Exercise requirements — Tally the lines of the listing that contain the string "Free". Give the number and nothing else.
____ Input
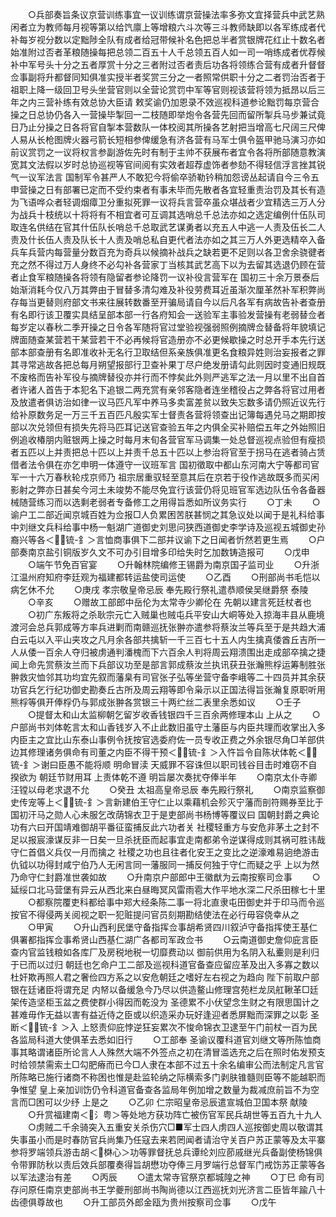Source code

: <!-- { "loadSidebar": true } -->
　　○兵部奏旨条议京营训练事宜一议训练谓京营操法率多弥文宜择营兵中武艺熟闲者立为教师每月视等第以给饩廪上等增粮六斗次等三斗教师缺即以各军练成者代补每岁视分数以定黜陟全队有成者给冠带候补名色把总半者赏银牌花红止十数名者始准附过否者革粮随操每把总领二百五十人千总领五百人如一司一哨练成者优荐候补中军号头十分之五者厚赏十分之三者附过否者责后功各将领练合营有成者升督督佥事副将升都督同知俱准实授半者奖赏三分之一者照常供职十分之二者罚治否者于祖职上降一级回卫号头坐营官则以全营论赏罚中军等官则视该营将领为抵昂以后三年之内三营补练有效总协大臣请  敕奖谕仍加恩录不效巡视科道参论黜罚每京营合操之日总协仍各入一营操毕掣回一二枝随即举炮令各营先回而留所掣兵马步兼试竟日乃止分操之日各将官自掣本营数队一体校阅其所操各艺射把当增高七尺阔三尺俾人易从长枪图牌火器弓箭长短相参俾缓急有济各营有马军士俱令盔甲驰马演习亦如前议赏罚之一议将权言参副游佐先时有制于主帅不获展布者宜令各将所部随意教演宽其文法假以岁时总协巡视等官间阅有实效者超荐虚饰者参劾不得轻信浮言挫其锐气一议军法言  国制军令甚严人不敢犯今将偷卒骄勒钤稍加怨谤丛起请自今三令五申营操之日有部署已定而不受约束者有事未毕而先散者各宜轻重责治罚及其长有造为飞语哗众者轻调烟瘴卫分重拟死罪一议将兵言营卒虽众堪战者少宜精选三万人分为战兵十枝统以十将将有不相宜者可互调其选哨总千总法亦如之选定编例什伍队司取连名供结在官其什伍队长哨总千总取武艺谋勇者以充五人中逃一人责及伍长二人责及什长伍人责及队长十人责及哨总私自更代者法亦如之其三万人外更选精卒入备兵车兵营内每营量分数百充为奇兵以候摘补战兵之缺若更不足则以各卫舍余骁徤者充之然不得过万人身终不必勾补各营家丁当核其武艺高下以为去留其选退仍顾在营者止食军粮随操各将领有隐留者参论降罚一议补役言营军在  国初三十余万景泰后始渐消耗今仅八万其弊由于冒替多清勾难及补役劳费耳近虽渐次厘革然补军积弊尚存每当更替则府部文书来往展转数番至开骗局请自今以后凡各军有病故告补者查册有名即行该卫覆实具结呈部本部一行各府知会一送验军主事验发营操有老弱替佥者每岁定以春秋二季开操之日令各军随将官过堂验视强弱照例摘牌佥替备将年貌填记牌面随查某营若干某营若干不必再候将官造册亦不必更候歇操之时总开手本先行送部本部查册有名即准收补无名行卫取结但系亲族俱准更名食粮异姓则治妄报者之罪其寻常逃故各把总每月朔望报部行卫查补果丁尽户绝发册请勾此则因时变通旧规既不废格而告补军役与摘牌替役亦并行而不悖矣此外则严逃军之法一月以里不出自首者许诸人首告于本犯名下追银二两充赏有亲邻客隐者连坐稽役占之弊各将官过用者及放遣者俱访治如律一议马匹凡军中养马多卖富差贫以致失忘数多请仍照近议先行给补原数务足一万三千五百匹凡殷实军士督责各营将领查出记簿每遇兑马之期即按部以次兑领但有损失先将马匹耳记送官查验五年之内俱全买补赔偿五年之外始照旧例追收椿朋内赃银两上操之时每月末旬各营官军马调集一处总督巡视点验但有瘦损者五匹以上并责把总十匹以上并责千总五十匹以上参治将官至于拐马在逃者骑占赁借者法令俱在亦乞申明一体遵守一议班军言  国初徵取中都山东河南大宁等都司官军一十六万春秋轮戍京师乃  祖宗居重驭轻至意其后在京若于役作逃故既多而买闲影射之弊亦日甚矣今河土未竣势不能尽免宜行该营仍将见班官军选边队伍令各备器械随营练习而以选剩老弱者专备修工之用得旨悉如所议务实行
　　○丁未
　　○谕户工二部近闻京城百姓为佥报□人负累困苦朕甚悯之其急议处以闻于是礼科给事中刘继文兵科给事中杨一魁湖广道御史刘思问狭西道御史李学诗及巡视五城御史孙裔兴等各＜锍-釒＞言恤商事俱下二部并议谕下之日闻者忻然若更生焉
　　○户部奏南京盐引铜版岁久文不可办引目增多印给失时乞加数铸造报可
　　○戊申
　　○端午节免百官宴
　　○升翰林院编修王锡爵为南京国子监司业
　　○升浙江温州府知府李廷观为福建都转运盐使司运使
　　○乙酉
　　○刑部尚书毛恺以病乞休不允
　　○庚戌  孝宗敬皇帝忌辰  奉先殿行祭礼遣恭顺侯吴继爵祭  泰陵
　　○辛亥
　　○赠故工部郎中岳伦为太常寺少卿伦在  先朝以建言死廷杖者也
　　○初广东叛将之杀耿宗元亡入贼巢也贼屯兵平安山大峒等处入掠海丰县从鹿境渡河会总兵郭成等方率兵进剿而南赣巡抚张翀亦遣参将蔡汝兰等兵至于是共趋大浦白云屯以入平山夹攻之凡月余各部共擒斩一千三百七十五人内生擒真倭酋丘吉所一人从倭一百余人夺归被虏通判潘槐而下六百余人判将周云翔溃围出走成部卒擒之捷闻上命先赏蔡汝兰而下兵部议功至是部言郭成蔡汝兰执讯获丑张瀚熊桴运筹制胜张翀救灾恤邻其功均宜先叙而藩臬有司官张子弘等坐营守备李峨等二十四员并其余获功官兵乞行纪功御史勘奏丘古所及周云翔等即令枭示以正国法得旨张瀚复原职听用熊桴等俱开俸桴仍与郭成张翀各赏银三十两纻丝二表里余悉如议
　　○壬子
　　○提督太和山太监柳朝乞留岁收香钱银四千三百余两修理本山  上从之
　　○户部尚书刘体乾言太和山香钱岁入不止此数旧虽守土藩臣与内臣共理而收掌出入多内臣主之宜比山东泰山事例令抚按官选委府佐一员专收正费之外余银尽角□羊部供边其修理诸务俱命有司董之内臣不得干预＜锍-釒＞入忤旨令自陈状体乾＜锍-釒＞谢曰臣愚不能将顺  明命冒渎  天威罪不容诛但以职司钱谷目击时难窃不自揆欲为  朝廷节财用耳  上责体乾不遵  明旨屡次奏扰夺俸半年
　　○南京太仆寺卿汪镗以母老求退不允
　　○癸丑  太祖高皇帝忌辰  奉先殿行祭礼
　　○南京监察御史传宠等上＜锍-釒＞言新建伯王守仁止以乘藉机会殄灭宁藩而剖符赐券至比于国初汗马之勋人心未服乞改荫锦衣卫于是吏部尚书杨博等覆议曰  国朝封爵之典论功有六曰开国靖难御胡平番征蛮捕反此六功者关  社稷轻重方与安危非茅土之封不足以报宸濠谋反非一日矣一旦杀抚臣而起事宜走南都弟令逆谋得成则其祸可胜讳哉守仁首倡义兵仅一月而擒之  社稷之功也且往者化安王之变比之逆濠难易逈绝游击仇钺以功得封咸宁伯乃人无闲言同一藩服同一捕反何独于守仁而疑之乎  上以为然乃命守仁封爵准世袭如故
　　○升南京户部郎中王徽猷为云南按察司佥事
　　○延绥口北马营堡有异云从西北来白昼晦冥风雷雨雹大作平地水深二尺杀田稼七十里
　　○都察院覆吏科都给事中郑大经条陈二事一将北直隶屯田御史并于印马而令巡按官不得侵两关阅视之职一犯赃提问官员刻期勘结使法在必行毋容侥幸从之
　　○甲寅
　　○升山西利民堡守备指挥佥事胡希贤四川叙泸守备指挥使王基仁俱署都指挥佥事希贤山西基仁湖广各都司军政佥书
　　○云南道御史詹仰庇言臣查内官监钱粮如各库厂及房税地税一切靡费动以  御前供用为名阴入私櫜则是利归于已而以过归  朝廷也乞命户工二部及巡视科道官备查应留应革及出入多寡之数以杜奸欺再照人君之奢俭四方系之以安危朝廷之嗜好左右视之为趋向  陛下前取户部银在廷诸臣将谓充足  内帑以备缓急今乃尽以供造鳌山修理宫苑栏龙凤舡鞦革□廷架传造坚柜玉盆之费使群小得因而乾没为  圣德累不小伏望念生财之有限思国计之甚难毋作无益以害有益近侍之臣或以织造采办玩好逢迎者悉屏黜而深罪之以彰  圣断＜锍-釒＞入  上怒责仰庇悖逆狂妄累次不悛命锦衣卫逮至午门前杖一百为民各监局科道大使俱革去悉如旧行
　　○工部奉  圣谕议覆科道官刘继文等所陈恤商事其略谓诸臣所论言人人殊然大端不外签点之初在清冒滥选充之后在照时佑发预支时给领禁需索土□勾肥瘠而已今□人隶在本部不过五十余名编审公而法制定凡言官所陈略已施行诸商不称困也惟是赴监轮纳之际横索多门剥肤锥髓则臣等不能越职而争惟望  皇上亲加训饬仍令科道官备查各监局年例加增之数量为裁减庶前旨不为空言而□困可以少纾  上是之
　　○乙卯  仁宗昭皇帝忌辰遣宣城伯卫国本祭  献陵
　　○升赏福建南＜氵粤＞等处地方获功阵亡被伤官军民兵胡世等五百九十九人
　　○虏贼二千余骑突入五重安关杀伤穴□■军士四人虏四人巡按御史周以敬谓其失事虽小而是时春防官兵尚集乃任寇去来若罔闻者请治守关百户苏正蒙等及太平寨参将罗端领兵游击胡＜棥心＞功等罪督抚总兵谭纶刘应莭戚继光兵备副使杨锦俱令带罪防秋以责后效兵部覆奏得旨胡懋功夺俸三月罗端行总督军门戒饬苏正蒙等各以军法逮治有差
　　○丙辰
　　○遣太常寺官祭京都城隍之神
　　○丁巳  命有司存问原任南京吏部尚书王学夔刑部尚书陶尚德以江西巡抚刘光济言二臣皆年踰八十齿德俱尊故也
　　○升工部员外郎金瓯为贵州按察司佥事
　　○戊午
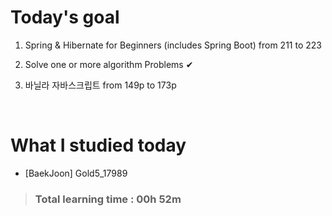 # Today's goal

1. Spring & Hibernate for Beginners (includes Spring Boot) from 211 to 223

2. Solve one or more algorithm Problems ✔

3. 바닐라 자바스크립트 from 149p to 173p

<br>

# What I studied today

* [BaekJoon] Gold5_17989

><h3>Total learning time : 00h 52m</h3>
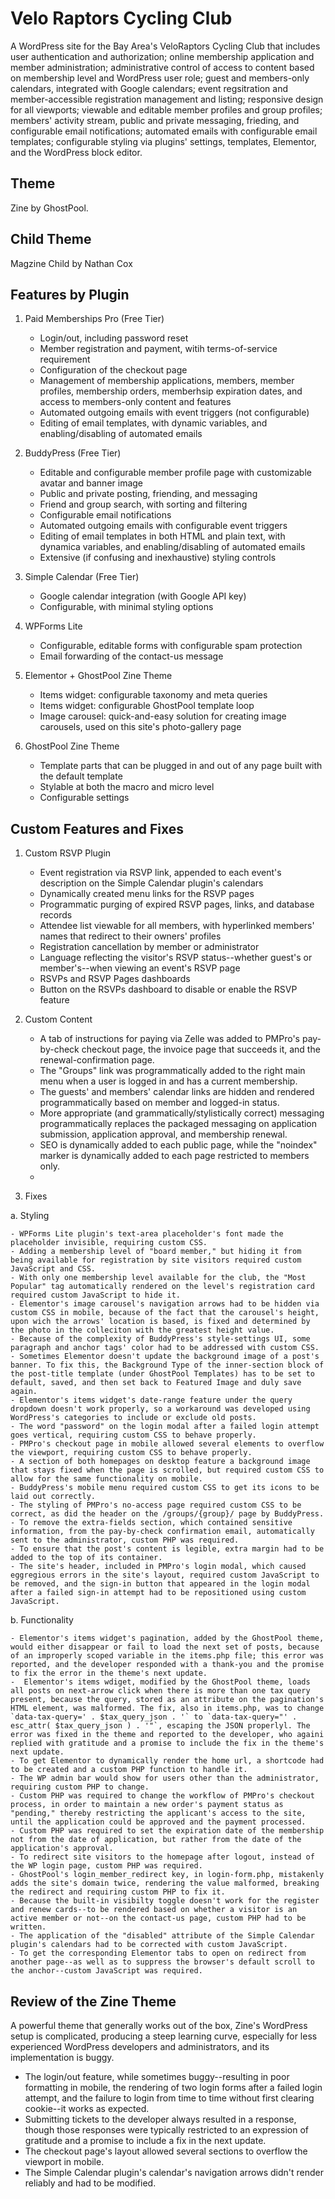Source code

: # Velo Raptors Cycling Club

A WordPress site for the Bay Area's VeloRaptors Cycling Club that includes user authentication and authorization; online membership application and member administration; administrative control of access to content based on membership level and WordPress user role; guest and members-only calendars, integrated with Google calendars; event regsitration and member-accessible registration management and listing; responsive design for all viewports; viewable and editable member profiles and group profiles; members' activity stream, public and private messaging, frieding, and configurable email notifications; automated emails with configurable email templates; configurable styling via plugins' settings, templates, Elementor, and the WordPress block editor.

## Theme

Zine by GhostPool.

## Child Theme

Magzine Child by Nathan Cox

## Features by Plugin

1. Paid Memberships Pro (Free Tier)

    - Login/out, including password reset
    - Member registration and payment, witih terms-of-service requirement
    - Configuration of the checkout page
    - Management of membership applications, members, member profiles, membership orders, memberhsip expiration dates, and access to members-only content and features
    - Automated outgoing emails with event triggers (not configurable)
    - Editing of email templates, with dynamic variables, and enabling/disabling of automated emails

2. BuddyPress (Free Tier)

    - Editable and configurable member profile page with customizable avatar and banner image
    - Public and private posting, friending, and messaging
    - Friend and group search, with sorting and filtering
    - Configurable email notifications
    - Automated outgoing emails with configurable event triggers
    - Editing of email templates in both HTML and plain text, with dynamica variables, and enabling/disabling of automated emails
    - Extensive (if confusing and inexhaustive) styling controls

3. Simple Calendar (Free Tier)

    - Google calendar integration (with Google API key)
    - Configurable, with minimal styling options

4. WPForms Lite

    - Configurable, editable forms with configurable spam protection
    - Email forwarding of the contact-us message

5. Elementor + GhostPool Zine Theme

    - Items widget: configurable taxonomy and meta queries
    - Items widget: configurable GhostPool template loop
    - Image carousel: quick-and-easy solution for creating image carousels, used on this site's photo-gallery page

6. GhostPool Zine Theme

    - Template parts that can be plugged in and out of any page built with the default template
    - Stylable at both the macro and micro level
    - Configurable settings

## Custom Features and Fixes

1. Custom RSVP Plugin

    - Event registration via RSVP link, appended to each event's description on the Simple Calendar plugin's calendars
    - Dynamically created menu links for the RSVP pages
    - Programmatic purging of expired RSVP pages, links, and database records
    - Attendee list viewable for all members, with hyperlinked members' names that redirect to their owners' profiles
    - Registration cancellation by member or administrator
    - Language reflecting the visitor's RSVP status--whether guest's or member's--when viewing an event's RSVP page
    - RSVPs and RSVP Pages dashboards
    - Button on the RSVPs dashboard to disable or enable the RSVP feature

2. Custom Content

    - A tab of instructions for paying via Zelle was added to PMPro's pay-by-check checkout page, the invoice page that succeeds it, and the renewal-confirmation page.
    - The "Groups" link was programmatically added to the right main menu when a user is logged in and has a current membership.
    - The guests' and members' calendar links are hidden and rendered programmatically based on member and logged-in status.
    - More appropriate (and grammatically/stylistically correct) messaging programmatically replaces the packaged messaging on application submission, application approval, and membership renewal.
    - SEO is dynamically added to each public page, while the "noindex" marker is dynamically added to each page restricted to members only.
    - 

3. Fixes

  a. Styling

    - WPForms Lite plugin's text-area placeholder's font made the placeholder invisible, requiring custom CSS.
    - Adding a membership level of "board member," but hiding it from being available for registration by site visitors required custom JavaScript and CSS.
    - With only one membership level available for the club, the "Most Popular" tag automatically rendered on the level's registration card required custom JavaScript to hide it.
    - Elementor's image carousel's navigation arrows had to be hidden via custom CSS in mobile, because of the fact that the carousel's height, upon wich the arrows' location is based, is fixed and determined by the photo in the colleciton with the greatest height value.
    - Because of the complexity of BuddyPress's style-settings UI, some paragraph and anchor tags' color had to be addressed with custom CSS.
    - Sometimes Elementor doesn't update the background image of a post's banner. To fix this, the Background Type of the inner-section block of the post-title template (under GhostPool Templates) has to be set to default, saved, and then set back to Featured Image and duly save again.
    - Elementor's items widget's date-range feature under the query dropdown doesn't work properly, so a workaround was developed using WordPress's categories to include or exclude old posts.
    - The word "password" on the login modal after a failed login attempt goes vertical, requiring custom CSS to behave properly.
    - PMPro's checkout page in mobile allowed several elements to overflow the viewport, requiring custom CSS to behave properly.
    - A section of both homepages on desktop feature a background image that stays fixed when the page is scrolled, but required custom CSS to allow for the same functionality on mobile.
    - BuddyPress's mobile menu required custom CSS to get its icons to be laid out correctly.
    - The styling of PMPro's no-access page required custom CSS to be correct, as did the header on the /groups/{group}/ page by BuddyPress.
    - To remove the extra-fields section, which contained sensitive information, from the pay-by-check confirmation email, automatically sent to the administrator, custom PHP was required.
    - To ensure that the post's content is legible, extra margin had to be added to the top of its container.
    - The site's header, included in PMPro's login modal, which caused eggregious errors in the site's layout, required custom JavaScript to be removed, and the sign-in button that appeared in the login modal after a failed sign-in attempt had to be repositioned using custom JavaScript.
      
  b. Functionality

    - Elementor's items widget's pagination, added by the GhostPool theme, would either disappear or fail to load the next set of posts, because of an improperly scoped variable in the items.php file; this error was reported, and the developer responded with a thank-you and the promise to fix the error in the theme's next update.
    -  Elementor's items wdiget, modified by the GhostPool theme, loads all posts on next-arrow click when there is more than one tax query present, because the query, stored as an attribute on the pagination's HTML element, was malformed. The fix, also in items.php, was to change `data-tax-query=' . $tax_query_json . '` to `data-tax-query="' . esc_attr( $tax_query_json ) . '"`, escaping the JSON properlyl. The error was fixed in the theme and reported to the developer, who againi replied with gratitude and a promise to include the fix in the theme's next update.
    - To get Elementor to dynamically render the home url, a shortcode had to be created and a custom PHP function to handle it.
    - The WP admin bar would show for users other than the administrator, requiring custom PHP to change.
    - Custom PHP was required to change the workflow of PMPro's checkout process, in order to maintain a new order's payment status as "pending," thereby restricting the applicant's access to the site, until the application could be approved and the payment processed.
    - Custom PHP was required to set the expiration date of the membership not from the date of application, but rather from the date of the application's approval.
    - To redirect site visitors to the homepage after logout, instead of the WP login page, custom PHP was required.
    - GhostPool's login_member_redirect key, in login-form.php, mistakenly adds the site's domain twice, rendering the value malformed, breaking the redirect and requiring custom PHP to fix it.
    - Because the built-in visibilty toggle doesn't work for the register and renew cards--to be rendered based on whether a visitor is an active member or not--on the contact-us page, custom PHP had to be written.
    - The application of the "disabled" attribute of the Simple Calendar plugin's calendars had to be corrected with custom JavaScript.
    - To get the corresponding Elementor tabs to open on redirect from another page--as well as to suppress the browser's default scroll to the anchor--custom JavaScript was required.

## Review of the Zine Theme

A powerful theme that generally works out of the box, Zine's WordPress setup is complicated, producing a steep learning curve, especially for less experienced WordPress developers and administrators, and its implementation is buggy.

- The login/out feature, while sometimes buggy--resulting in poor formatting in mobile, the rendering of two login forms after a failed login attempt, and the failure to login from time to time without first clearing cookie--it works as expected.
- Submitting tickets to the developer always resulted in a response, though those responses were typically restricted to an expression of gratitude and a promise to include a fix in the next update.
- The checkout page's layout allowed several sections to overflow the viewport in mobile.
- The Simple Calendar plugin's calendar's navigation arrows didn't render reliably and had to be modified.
________
Response to the exercise — 3